■ REQUIRED WORK
Write out every line below again exactly as it stands, skipping each image.
+++ INPUT RECORDS
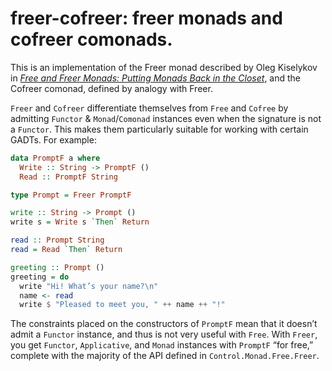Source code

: # freer-cofreer: freer monads and cofreer comonads.

This is an implementation of the Freer monad described by Oleg Kiselykov in _[Free and Freer Monads: Putting Monads Back in the Closet][Free and Freer]_, and the Cofreer comonad, defined by analogy with Freer.

`Freer` and `Cofreer` differentiate themselves from `Free` and `Cofree` by admitting `Functor` & `Monad`/`Comonad` instances even when the signature is not a `Functor`. This makes them particularly suitable for working with certain GADTs. For example:

```Haskell
data PromptF a where
  Write :: String -> PromptF ()
  Read :: PromptF String

type Prompt = Freer PromptF

write :: String -> Prompt ()
write s = Write s `Then` Return

read :: Prompt String
read = Read `Then` Return

greeting :: Prompt ()
greeting = do
  write "Hi! What’s your name?\n"
  name <- read
  write $ "Pleased to meet you, " ++ name ++ "!"
```

The constraints placed on the constructors of `PromptF` mean that it doesn’t admit a `Functor` instance, and thus is not very useful with `Free`. With `Freer`, you get `Functor`, `Applicative`, and `Monad` instances with `PromptF` “for free,” complete with the majority of the API defined in `Control.Monad.Free.Freer`.

[Free and Freer]: http://okmij.org/ftp/Computation/free-monad.html
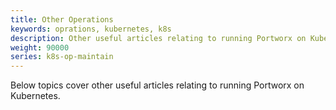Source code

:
 ```yaml
---
title: Other Operations
keywords: oprations, kubernetes, k8s
description: Other useful articles relating to running Portworx on Kubernetes
weight: 90000
series: k8s-op-maintain
---
```


Below topics cover other useful articles relating to running Portworx on Kubernetes.
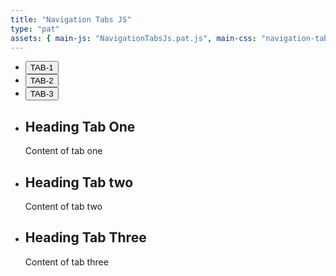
 ```yaml
---
title: "Navigation Tabs JS"
type: "pat"
assets: { main-js: "NavigationTabsJs.pat.js", main-css: "navigation-tabs-js.pat.css" }
---
```


<div class="pat-navigation-tabs-js__base" data-js-pat="NavigationTabsJs">
  <ul class="pat-navigation-tabs-js__tab-list">
    <li class="pat-navigation-tabs-js__tab-item">
      <button class="cmp-button__base js-tab-button active" data-id="tab1">TAB-1</button>
    </li>
    <li class="pat-navigation-tabs-js__tab-item">
      <button class="cmp-button__base js-tab-button" data-id="tab2">TAB-2</button>
    </li>
    <li class="pat-navigation-tabs-js__tab-item">
      <button class="cmp-button__base js-tab-button" data-id="tab3">TAB-3</button>
    </li>
  </ul>

  <ul class="pat-navigation-tabs-js__panels">
    <li class="pat-navigation-tabs-js__panel js-tab-panel active" data-id="tab1">
      <h2 class="cmp-heading__base cmp-heading__base--heading-200">
        <span class="cmp-heading__main">Heading Tab One</span>
      </h2>
      <p>Content of tab one</p>
    </li>
    <li class="pat-navigation-tabs-js__panel js-tab-panel" data-id="tab2">
      <h2 class="cmp-heading__base cmp-heading__base--heading-200">
        <span class="cmp-heading__main">Heading Tab two</span>
      </h2>
      <p>Content of tab two</p>
    </li>
    <li class="pat-navigation-tabs-js__panel js-tab-panel" data-id="tab3">
      <h2 class="cmp-heading__base cmp-heading__base--heading-200">
        <span class="cmp-heading__main">Heading Tab Three</span>
      </h2>
      <p>Content of tab three</p>
    </li>
  </ul>
</div>

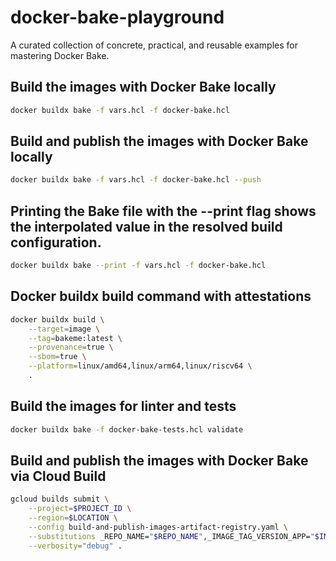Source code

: # docker-bake-playground

A curated collection of concrete, practical, and reusable examples for mastering Docker Bake.


## Build the images with Docker Bake locally

```bash
docker buildx bake -f vars.hcl -f docker-bake.hcl
```

## Build and publish the images with Docker Bake locally

```bash
docker buildx bake -f vars.hcl -f docker-bake.hcl --push
```

## Printing the Bake file with the --print flag shows the interpolated value in the resolved build configuration.

```bash
docker buildx bake --print -f vars.hcl -f docker-bake.hcl
```

## Docker buildx build command with attestations

```bash
docker buildx build \
    --target=image \
    --tag=bakeme:latest \
    --provenance=true \
    --sbom=true \
    --platform=linux/amd64,linux/arm64,linux/riscv64 \
    .
```

## Build the images for linter and tests

```bash
docker buildx bake -f docker-bake-tests.hcl validate
```

## Build and publish the images with Docker Bake via Cloud Build

```bash
gcloud builds submit \
    --project=$PROJECT_ID \
    --region=$LOCATION \
    --config build-and-publish-images-artifact-registry.yaml \
    --substitutions _REPO_NAME="$REPO_NAME",_IMAGE_TAG_VERSION_APP="$IMAGE_TAG_VERSION_APP",_IMAGE_TAG_VERSION_INFRA="$IMAGE_TAG_VERSION_INFRA" \
    --verbosity="debug" .
```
++++++
■ ANSWER BOX
Source code

: # freer-cofreer: freer monads and cofreer comonads.

This is an implementation of the Freer monad described by Oleg Kiselykov in _[Free and Freer Monads: Putting Monads Back in the Closet][Free and Freer]_, and the Cofreer comonad, defined by analogy with Freer.

`Freer` and `Cofreer` differentiate themselves from `Free` and `Cofree` by admitting `Functor` & `Monad`/`Comonad` instances even when the signature is not a `Functor`. This makes them particularly suitable for working with certain GADTs. For example:

```Haskell
data PromptF a where
  Write :: String -> PromptF ()
  Read :: PromptF String

type Prompt = Freer PromptF

write :: String -> Prompt ()
write s = Write s `Then` Return

read :: Prompt String
read = Read `Then` Return

greeting :: Prompt ()
greeting = do
  write "Hi! What’s your name?\n"
  name <- read
  write $ "Pleased to meet you, " ++ name ++ "!"
```

The constraints placed on the constructors of `PromptF` mean that it doesn’t admit a `Functor` instance, and thus is not very useful with `Free`. With `Freer`, you get `Functor`, `Applicative`, and `Monad` instances with `PromptF` “for free,” complete with the majority of the API defined in `Control.Monad.Free.Freer`.

[Free and Freer]: http://okmij.org/ftp/Computation/free-monad.html
Source code

:
 ```yaml
---
title: Other Operations
keywords: oprations, kubernetes, k8s
description: Other useful articles relating to running Portworx on Kubernetes
weight: 90000
series: k8s-op-maintain
---
```


Below topics cover other useful articles relating to running Portworx on Kubernetes.
 ```yaml
---
title: "Navigation Tabs JS"
type: "pat"
assets: { main-js: "NavigationTabsJs.pat.js", main-css: "navigation-tabs-js.pat.css" }
---
```


<div class="pat-navigation-tabs-js__base" data-js-pat="NavigationTabsJs">
  <ul class="pat-navigation-tabs-js__tab-list">
    <li class="pat-navigation-tabs-js__tab-item">
      <button class="cmp-button__base js-tab-button active" data-id="tab1">TAB-1</button>
    </li>
    <li class="pat-navigation-tabs-js__tab-item">
      <button class="cmp-button__base js-tab-button" data-id="tab2">TAB-2</button>
    </li>
    <li class="pat-navigation-tabs-js__tab-item">
      <button class="cmp-button__base js-tab-button" data-id="tab3">TAB-3</button>
    </li>
  </ul>

  <ul class="pat-navigation-tabs-js__panels">
    <li class="pat-navigation-tabs-js__panel js-tab-panel active" data-id="tab1">
      <h2 class="cmp-heading__base cmp-heading__base--heading-200">
        <span class="cmp-heading__main">Heading Tab One</span>
      </h2>
      <p>Content of tab one</p>
    </li>
    <li class="pat-navigation-tabs-js__panel js-tab-panel" data-id="tab2">
      <h2 class="cmp-heading__base cmp-heading__base--heading-200">
        <span class="cmp-heading__main">Heading Tab two</span>
      </h2>
      <p>Content of tab two</p>
    </li>
    <li class="pat-navigation-tabs-js__panel js-tab-panel" data-id="tab3">
      <h2 class="cmp-heading__base cmp-heading__base--heading-200">
        <span class="cmp-heading__main">Heading Tab Three</span>
      </h2>
      <p>Content of tab three</p>
    </li>
  </ul>
</div>

Source code

: # docker-bake-playground

A curated collection of concrete, practical, and reusable examples for mastering Docker Bake.


## Build the images with Docker Bake locally

```bash
docker buildx bake -f vars.hcl -f docker-bake.hcl
```

## Build and publish the images with Docker Bake locally

```bash
docker buildx bake -f vars.hcl -f docker-bake.hcl --push
```

## Printing the Bake file with the --print flag shows the interpolated value in the resolved build configuration.

```bash
docker buildx bake --print -f vars.hcl -f docker-bake.hcl
```

## Docker buildx build command with attestations

```bash
docker buildx build \
    --target=image \
    --tag=bakeme:latest \
    --provenance=true \
    --sbom=true \
    --platform=linux/amd64,linux/arm64,linux/riscv64 \
    .
```

## Build the images for linter and tests

```bash
docker buildx bake -f docker-bake-tests.hcl validate
```

## Build and publish the images with Docker Bake via Cloud Build

```bash
gcloud builds submit \
    --project=$PROJECT_ID \
    --region=$LOCATION \
    --config build-and-publish-images-artifact-registry.yaml \
    --substitutions _REPO_NAME="$REPO_NAME",_IMAGE_TAG_VERSION_APP="$IMAGE_TAG_VERSION_APP",_IMAGE_TAG_VERSION_INFRA="$IMAGE_TAG_VERSION_INFRA" \
    --verbosity="debug" .
```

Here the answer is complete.